US and Malaysian authorities have said around $4.5bn was misappropriated from 1MDB through offshore accounts and entities linked to former Malaysian businessman and fugitive Jho Low, who has been wanted by Interpol since 2016 for his role in the scandal. 

Goldman agreed in 2020 to pay more than $2.9bn to resolve criminal and civil investigations by authorities in the US, UK and Singapore.

In May 2024, a federal judge in Brooklyn dismissed the criminal case against the bank after it completed a three-year deferred prosecution agreement.

Ex-RBS employee jailed for taking bribes

A former Royal Bank of Scotland relationship manager has been jailed for 21 months after admitting to soliciting more than £270,000 in bribes from business clients between 2012 and 2016. 

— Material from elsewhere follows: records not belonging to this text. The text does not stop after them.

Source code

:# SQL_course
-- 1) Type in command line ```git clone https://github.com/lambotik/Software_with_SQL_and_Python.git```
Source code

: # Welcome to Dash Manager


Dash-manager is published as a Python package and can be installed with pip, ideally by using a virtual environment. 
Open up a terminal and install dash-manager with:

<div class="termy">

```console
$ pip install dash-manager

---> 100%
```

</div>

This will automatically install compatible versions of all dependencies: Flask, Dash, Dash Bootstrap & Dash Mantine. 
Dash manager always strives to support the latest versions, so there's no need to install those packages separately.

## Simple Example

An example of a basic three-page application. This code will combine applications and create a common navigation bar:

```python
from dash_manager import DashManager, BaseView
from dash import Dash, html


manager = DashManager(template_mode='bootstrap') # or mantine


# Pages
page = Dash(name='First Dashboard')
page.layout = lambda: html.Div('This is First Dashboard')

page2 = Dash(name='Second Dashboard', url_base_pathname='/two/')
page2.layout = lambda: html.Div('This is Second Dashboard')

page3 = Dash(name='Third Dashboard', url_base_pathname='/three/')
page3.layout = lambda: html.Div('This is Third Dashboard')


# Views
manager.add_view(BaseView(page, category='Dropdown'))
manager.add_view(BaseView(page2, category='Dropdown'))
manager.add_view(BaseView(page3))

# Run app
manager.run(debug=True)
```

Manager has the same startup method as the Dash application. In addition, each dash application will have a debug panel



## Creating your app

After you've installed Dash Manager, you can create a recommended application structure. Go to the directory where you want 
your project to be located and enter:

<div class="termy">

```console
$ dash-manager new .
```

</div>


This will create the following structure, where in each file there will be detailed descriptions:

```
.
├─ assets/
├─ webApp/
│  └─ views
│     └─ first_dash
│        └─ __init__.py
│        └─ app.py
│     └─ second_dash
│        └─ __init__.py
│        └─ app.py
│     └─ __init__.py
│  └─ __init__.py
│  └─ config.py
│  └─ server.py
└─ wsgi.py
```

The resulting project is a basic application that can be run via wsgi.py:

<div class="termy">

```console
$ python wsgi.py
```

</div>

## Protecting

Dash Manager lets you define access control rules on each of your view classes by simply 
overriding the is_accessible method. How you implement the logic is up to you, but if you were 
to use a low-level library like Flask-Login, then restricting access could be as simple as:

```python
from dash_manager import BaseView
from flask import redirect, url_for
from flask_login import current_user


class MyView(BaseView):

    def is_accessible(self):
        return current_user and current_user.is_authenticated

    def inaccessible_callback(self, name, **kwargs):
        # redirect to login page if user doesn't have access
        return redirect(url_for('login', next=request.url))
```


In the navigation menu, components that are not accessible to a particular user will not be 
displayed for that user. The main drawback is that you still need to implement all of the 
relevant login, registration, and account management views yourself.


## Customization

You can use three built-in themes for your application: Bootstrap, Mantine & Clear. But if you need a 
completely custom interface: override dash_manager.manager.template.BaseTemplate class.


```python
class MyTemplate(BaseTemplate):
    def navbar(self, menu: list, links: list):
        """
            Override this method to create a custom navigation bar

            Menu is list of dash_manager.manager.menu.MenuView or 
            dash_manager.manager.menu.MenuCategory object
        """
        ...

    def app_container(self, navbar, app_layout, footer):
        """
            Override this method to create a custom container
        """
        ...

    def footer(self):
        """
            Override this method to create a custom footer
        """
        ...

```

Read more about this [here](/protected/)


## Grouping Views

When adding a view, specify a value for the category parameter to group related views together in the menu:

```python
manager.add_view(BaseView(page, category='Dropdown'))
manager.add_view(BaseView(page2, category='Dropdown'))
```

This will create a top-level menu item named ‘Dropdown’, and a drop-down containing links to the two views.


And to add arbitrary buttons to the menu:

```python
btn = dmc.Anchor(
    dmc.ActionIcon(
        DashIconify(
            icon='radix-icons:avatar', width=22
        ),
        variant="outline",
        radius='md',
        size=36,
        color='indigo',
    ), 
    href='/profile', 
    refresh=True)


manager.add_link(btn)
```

Stuart Holloway, 49, who worked in the bank’s controversial Global Restructuring Group, pleaded guilty to two offences under the Bribery Act at Edinburgh Sheriff Court. 

The case is understood to be the first criminal conviction linked to the long-running GRG scandal, which first came to light in 2018 after reporting by the Times newspaper prompted multiple investigations into the unit’s treatment of struggling companies.

The GRG unit was established to support distressed businesses but was later accused of deliberately pushing viable firms into difficulty to generate profit.

RBS rebranded to NatWest in 2020 following its £45bn taxpayer bailout during the financial crisis.

“This criminal activity is totally unacceptable and relates to the unauthorised, private behaviour of an individual, which fell entirely outside the bank’s policies and processes for the treatment of customers,” a Natwest spokesperson said.

FATF recommends reform programme for Italy

Italy should improve its response to money laundering and do more to prosecute terrorist financing, the Financial Action Task Force said on Thursday.

Following a visit between June and July last year, the Paris-based watchdog said Italy had improved enforcement but could still impose tougher sanctions and bring more criminal cases. 

It has set out a three-year programme of recommended reforms, including clearer guidance on money laundering risks for businesses outside the traditional financial sector.

“The assessment found that sophisticated analysis of terrorist financing-related suspicious transaction reports by the Unità di Informazione Finanziaria and Guardia di Finanza resulted in a significant number of complex standalone terrorist financing investigations being pursued over the evaluation period,” the FATF said in its report.

“However, simple terrorist financing cases involving those who raise or use their own funds or move low levels of money to support terrorist activity are not actively pursued with a goal to prosecution.”